THE TASK: Transcribe only the lines of the listing below from the one holding "The permanova analysis" through the one holding "1638) |('hmmer', 590) |", inclusive, without any change.

RECORD EXTRACTS:
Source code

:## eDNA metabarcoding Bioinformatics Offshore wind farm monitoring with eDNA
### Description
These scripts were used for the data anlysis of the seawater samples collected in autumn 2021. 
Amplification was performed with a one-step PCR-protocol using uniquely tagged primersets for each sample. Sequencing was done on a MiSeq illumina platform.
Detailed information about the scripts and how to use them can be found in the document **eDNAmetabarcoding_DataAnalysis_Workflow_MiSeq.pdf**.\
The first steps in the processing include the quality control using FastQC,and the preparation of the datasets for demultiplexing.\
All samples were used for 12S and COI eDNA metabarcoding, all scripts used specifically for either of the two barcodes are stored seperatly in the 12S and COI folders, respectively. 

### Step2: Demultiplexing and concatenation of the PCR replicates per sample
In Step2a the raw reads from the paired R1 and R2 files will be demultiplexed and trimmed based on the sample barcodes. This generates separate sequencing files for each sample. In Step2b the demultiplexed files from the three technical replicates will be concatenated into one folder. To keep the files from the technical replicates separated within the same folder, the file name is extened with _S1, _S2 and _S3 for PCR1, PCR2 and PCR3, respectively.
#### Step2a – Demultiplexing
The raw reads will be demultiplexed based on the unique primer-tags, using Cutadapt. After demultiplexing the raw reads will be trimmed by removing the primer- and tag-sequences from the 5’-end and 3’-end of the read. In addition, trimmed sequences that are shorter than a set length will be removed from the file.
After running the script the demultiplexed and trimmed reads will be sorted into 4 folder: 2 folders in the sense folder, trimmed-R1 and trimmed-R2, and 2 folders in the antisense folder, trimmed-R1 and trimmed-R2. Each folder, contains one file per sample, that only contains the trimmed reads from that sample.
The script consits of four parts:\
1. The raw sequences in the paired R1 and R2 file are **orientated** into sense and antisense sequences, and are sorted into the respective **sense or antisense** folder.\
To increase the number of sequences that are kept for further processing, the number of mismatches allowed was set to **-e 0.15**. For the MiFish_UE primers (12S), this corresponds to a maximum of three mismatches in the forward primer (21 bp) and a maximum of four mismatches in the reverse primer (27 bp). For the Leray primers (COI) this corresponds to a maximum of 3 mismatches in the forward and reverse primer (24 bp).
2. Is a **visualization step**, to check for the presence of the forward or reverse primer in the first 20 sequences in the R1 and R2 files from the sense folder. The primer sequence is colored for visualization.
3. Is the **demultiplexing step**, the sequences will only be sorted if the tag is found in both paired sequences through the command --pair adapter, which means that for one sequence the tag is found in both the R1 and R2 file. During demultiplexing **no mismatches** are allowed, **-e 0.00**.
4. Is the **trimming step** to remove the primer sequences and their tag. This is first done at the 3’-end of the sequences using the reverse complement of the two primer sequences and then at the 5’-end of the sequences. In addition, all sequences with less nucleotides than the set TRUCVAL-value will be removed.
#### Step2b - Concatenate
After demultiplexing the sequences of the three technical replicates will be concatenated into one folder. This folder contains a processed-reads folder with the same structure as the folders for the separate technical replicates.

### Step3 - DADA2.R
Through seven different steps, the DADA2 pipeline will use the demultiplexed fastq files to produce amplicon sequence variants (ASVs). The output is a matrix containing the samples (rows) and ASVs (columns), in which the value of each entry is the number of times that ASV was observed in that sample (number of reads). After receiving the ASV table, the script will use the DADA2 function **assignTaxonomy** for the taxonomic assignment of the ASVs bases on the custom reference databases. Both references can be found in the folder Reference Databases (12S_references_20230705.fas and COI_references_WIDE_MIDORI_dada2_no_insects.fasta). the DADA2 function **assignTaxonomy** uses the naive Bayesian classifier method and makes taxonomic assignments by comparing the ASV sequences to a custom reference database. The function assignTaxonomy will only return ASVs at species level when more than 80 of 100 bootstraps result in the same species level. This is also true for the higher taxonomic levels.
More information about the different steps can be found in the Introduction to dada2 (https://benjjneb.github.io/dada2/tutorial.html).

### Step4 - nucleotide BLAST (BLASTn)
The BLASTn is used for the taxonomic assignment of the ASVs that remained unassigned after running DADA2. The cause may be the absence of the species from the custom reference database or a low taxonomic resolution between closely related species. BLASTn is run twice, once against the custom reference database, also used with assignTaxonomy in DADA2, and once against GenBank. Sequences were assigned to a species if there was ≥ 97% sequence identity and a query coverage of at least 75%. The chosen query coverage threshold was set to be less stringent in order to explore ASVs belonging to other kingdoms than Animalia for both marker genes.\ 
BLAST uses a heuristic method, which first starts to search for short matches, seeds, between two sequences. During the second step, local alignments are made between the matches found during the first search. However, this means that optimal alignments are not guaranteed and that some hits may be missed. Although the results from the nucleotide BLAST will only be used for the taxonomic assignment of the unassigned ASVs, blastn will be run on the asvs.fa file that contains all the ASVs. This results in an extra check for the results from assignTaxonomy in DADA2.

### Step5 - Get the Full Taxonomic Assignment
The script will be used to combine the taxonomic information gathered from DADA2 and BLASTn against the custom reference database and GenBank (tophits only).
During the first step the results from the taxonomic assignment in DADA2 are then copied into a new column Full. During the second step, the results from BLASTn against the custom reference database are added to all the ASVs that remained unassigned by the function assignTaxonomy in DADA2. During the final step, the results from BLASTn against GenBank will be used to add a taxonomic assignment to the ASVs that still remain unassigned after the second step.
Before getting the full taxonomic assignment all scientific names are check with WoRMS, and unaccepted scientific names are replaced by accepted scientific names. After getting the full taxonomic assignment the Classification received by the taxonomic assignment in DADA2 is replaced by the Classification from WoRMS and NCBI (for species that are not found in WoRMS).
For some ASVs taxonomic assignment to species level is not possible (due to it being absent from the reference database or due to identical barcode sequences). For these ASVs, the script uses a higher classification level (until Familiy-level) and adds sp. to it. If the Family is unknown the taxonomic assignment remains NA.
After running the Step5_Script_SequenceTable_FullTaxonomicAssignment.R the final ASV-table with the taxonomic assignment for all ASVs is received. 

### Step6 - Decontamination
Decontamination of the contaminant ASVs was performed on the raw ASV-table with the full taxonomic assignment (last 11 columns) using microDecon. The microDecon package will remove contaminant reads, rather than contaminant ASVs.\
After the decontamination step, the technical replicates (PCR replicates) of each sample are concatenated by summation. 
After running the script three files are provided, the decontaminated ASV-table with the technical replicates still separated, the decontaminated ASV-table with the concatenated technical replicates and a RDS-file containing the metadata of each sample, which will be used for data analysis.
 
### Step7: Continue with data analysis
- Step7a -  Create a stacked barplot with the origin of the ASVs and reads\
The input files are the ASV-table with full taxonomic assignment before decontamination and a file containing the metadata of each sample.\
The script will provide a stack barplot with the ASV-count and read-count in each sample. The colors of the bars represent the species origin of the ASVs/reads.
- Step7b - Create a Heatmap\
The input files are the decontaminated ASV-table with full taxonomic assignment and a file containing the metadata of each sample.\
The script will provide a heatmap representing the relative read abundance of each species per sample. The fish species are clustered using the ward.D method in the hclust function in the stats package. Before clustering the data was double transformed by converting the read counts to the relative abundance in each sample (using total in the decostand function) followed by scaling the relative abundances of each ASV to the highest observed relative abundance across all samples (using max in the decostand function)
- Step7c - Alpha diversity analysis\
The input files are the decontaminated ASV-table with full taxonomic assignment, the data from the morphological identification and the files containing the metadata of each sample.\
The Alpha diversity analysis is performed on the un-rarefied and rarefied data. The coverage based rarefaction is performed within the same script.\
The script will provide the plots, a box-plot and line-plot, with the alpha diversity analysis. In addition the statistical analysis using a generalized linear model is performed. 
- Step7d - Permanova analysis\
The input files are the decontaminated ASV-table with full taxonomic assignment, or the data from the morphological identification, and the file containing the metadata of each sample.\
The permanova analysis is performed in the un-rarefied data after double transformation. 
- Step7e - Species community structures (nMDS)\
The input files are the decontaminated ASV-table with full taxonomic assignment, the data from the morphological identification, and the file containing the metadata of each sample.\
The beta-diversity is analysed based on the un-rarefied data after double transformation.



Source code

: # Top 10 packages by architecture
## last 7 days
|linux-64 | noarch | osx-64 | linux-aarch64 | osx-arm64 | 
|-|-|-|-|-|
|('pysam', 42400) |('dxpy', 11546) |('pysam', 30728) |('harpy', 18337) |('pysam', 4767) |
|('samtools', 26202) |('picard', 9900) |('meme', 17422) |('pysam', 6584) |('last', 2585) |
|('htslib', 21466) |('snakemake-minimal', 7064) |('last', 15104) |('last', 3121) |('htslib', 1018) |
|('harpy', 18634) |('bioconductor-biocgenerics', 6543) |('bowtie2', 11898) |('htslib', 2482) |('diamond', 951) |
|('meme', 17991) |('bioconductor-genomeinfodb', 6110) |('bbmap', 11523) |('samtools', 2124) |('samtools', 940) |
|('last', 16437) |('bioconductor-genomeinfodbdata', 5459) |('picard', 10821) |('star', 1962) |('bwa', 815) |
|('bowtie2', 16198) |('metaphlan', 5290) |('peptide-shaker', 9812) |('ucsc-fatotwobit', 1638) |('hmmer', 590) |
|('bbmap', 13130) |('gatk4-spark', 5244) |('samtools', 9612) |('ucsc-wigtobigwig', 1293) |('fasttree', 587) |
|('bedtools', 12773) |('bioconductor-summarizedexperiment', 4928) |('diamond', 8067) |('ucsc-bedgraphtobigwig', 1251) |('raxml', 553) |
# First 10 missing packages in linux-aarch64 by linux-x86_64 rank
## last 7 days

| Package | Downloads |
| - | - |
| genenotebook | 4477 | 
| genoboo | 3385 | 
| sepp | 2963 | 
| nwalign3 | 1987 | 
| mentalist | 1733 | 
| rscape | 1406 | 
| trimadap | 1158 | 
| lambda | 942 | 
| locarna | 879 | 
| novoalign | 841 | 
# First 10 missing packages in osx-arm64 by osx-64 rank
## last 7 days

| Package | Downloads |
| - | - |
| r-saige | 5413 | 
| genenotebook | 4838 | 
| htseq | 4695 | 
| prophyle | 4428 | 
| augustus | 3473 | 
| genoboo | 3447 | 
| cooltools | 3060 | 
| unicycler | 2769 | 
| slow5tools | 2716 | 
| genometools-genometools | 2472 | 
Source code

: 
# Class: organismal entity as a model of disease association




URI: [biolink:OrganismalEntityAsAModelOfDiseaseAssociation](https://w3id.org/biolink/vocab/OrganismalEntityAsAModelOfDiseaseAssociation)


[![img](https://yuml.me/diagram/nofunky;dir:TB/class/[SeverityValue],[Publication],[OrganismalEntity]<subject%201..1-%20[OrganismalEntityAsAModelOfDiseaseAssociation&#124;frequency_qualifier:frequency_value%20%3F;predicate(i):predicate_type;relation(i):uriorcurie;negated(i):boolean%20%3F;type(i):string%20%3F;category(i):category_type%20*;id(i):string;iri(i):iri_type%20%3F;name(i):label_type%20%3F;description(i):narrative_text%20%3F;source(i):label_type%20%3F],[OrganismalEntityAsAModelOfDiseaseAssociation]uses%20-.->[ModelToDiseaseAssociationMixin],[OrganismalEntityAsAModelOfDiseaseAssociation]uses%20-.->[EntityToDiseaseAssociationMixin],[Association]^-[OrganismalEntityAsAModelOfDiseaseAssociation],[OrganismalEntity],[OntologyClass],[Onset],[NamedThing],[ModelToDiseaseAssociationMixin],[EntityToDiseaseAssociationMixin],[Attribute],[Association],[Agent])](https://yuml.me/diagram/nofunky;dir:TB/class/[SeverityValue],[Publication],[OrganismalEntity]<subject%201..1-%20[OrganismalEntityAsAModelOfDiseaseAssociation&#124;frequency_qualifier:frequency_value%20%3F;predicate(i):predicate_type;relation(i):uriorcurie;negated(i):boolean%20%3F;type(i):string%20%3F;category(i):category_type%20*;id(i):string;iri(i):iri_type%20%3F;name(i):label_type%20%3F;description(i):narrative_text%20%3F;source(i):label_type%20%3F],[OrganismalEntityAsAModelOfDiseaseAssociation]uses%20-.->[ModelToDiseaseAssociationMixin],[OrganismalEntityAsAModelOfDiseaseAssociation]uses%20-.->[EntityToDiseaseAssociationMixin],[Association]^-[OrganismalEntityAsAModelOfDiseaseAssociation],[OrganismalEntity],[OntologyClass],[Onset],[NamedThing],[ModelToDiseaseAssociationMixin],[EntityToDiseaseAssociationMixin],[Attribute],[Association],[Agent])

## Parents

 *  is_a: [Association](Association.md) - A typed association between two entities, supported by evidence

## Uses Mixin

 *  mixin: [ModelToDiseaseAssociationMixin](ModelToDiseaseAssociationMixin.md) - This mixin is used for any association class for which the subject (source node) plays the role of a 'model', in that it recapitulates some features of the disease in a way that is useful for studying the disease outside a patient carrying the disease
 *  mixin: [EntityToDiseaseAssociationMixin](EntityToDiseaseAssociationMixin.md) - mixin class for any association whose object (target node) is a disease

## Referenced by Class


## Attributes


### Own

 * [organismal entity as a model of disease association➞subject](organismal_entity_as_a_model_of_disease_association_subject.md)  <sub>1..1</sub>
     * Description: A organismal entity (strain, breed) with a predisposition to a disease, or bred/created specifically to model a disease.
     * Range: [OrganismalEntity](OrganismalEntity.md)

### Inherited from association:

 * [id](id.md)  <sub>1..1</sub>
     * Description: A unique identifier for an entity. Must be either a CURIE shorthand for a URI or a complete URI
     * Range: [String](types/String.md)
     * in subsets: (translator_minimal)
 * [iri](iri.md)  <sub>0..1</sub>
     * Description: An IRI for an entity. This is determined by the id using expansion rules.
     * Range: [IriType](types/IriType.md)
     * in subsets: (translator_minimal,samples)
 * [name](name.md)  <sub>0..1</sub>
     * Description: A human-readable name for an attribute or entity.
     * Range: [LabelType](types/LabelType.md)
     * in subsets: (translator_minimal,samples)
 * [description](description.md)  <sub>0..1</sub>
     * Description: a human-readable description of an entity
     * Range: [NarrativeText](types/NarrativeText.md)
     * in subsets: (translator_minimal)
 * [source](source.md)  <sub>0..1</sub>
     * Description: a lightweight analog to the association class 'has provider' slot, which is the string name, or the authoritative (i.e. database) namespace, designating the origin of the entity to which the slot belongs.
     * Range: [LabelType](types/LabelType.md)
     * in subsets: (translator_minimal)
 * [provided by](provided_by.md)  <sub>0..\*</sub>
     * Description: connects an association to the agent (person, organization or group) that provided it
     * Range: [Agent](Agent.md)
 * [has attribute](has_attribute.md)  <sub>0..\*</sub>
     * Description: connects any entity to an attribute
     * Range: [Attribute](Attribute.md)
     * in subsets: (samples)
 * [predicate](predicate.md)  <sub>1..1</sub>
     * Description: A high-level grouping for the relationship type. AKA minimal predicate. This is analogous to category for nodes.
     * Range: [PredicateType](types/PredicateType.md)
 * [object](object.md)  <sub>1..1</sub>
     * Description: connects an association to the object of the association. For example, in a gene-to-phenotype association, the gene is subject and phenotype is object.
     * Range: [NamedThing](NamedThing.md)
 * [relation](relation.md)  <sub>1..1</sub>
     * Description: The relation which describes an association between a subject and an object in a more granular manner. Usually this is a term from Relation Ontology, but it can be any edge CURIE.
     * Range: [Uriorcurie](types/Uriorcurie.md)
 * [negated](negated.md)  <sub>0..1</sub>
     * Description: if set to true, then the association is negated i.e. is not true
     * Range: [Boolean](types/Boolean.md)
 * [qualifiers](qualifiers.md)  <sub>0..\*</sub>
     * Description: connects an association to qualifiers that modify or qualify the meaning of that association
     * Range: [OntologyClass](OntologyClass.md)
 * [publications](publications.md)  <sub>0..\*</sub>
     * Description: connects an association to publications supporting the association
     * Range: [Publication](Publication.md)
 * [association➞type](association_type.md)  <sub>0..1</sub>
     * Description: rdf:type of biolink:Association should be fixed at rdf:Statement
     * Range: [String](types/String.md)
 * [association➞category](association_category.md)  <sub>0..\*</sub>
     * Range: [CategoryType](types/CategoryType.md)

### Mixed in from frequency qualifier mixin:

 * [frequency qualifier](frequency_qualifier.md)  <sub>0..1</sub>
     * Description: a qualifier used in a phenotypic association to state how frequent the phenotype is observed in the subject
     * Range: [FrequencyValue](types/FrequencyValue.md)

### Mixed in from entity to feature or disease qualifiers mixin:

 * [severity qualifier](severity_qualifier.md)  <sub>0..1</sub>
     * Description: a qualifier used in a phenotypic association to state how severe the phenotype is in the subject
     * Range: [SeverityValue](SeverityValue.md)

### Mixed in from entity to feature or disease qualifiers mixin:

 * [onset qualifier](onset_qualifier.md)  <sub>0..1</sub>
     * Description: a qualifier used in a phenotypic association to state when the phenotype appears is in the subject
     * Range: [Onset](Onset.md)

ANSWER BOX:
The permanova analysis is performed in the un-rarefied data after double transformation. 
- Step7e - Species community structures (nMDS)\
The input files are the decontaminated ASV-table with full taxonomic assignment, the data from the morphological identification, and the file containing the metadata of each sample.\
The beta-diversity is analysed based on the un-rarefied data after double transformation.



Source code

: # Top 10 packages by architecture
## last 7 days
|linux-64 | noarch | osx-64 | linux-aarch64 | osx-arm64 | 
|-|-|-|-|-|
|('pysam', 42400) |('dxpy', 11546) |('pysam', 30728) |('harpy', 18337) |('pysam', 4767) |
|('samtools', 26202) |('picard', 9900) |('meme', 17422) |('pysam', 6584) |('last', 2585) |
|('htslib', 21466) |('snakemake-minimal', 7064) |('last', 15104) |('last', 3121) |('htslib', 1018) |
|('harpy', 18634) |('bioconductor-biocgenerics', 6543) |('bowtie2', 11898) |('htslib', 2482) |('diamond', 951) |
|('meme', 17991) |('bioconductor-genomeinfodb', 6110) |('bbmap', 11523) |('samtools', 2124) |('samtools', 940) |
|('last', 16437) |('bioconductor-genomeinfodbdata', 5459) |('picard', 10821) |('star', 1962) |('bwa', 815) |
|('bowtie2', 16198) |('metaphlan', 5290) |('peptide-shaker', 9812) |('ucsc-fatotwobit', 1638) |('hmmer', 590) |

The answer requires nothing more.